THE 20 MOST INFLUENTIAL ROMANCE NOVELS OF THE LAST 100 YEARS

  • THE SHEIK BY EDITH M. HULL (1919)
  • This massively popular book created a huge interest in the “desert romance” trope. The Sheik was clearly a trendsetting romance novel at the time, along with serving as inspiration for the rise of bodice rippers in the 1970s.
  • REGENCY BUCK BY GEORGETTE HEYER (1935)
  • For almost 100 years, Regency romances have dominated the historical romance market
  • HOSPITAL CORRIDORS BY MARY BURCHELL (1958)
  • No category of romance was more popular at the time than doctor/nurse pairings (although pilot/stewardess romances might have been a close second
  • THE MOON-SPINNERS BY MARY STEWART (1962)
  • Mary Stewart helped define the romantic suspense genre
  • THE LORD WON’T MIND BY GORDON MERRICK (1970)
  • At a time when most lesbian and gay characters in books had tragic endings, Gordon Merrick ignored publishers’ advice and gave his lovers, Charlie and Peter, a happy ending
  • THE FLAME AND THE FLOWER BY KATHLEEN E. WOODIWISS (1972)
  • This novel basically invented the “Bodice Ripper” category of romance. It’s also considered to be the first sexually explicit romance, where sex happens on the page.
  • NO QUARTER ASKED BY JANET DAILY (1974)
  • Janet Dailey’s No Quarter Asked signaled a big shift from romance novels being primarily British and European to the rise in American romance novels. This was the first novel set in America by an American.
  • LOVING HER BY ANN SHOCKLEY (1974)
  • This book stands out for several reasons. The happy ending in a queer novel was still quite unusual for this time. It is also the first known interracial lesbian romance which brings intersectionality to the genre.
  • ADAM AND EVA BY SANDRA KITT (1984)
  • Entwined Destinies by Rosalind Welles is known as the first romance novel by a Black author to feature Black characters. But Sandra Kitt was the first Black romance author to publish with Harlequin and build a romance writing career with over 25 books.
  • PLAYING THE ODDS BY NORA ROBERTS (1985)
  • She’s kind of in her own class when it comes to influential romance novels. She didn’t create a new category, genre, or trope within romance.
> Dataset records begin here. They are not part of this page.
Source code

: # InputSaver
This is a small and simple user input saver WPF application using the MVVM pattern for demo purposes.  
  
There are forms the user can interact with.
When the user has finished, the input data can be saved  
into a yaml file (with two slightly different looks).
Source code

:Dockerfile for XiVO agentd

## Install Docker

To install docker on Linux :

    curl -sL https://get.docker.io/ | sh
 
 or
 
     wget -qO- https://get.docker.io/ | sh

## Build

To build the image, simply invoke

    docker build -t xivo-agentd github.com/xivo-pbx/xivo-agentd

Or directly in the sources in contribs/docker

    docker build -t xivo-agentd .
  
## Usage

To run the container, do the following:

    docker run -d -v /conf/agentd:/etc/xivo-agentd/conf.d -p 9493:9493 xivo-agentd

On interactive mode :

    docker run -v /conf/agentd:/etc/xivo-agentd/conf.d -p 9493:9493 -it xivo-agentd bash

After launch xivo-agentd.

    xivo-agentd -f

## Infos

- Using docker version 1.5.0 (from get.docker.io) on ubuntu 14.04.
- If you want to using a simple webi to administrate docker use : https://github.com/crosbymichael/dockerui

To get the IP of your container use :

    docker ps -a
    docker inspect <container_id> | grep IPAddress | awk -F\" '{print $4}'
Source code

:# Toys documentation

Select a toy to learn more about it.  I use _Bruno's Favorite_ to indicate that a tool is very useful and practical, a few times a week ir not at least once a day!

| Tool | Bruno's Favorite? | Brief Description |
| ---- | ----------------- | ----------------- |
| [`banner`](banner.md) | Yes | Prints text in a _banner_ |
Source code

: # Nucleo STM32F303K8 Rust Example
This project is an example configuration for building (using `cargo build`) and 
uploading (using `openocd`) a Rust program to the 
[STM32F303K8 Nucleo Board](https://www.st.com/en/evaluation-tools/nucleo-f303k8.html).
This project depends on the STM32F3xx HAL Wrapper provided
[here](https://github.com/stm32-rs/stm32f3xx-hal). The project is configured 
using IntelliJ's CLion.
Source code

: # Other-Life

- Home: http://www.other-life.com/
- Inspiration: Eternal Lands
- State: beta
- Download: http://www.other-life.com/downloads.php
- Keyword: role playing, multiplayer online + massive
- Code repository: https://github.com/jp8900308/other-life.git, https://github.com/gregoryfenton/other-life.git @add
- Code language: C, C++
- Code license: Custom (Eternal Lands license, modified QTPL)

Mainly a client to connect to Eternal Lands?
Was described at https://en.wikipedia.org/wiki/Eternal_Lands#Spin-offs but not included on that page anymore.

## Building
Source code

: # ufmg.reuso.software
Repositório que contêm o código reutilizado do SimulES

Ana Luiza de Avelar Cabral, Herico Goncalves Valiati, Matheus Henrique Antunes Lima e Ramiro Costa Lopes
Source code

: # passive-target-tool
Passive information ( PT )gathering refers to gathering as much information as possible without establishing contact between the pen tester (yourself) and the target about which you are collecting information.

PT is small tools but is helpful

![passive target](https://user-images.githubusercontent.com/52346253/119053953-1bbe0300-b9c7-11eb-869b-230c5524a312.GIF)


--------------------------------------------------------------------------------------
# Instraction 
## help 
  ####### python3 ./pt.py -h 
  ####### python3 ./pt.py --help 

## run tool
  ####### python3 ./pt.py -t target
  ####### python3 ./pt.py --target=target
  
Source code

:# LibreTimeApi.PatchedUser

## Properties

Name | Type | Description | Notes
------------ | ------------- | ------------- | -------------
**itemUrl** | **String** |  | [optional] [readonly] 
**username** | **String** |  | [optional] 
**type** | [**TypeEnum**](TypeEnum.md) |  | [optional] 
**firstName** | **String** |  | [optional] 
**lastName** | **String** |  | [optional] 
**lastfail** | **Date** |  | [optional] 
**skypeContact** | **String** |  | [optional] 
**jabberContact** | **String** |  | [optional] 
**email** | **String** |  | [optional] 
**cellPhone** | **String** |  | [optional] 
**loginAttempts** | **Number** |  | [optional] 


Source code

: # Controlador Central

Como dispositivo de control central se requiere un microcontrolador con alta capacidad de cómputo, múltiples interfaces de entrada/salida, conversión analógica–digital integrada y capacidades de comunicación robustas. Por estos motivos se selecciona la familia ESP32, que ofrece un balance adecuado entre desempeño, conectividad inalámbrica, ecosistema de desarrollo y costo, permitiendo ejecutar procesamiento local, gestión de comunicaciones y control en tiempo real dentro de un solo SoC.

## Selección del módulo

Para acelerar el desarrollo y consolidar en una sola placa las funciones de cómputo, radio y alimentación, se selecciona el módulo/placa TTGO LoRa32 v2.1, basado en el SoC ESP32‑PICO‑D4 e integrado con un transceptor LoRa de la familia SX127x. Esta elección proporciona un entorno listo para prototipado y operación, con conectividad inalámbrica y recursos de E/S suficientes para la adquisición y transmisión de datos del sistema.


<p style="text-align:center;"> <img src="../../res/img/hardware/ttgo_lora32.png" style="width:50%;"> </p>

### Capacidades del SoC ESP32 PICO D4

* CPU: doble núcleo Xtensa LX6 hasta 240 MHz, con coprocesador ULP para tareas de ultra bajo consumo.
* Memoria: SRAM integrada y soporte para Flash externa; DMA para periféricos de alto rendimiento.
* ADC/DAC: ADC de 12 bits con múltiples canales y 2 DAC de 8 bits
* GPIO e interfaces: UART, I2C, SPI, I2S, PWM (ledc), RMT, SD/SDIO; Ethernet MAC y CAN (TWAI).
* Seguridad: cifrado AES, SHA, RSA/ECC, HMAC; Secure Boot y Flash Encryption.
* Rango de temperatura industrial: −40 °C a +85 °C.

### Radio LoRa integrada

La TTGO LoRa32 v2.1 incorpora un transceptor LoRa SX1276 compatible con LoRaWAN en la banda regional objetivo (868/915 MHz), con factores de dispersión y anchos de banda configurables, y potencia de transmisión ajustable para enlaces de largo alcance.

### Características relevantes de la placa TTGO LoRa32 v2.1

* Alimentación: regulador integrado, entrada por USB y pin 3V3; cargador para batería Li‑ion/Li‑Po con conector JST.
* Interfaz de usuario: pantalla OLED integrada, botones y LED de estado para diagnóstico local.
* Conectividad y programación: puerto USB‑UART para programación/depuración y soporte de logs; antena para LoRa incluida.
But by writing dependably wonderful romance novels in many categories, she expanded the readership greatly
  • SWEET STARFIRE BY JAYNE ANN KRENTZ (1986)
  • Sweet Starfire is known as the first futuristic romance published by a mainstream publisher.
  • IT HAD TO BE YOU BY SUSAN ELIZABETH PHILLIPS (1994)
  • Her Chicago Stars series, starting with this book, brought the idea of sports romance novels into the market.
  • DREAMING OF YOU BY LISA KLEYPAS (1995)
  • This reversal in class dynamics, the agency of the heroine, and the emphasis on female friendship all represent an influential shift in historical romance.
  • INDIGO BY BEVERLY JENKINS (1996)
  • her historical romances have been hugely influential within romance history.
  • BET ME BY JENNIFER CRUSIE (2004)
  • Written by a romance fiction scholar, Bet Me challenged the overwhelming norm of romance novel heroines being thin and conventionally attractive.
  • SLAVE TO SENSATION BY NALINI SINGH (2006)
  • Nalini Singh began writing paranormal romance before the YA novel Twilight made the genre explode in popularity. It also combined science fiction, fantasy, and paranormal elements in new and innovative ways.
  • IRRESISTIBLE FORCES BY BRENDA JACKSON (2008)
  • Irresistible Forces marked the first Black romance novel to hit The New York Times Best Seller list.
  • BUTTERFLY SWORDS BY JEANNIE LIN (2010)
  • Jeannie Lin’s debut novel won the Golden Heart award for historical fiction from the Romance Writers of America. Set in Tang Dynasty China, her books show a move away from historical romance taking place in just Europe and America.
  • FIFTY SHADES OF GREY BY E.L. JAMES (2011)
  • Some people hate Fifty Shades of Grey or will argue it doesn’t belong in the romance category. But, as evidenced by it selling over 100 million copies, a lot of people love the book too, and its impact on romance novels and the market is apparent.
  • THE KISS QUOTIENT BY HELEN HOANG (2018)
  • The book is hilarious, sexy, and so romantic. It also marked a turning point for diversity in romance, with an intersectional story combining representation around race, disability, and sex workers with depth and nuance.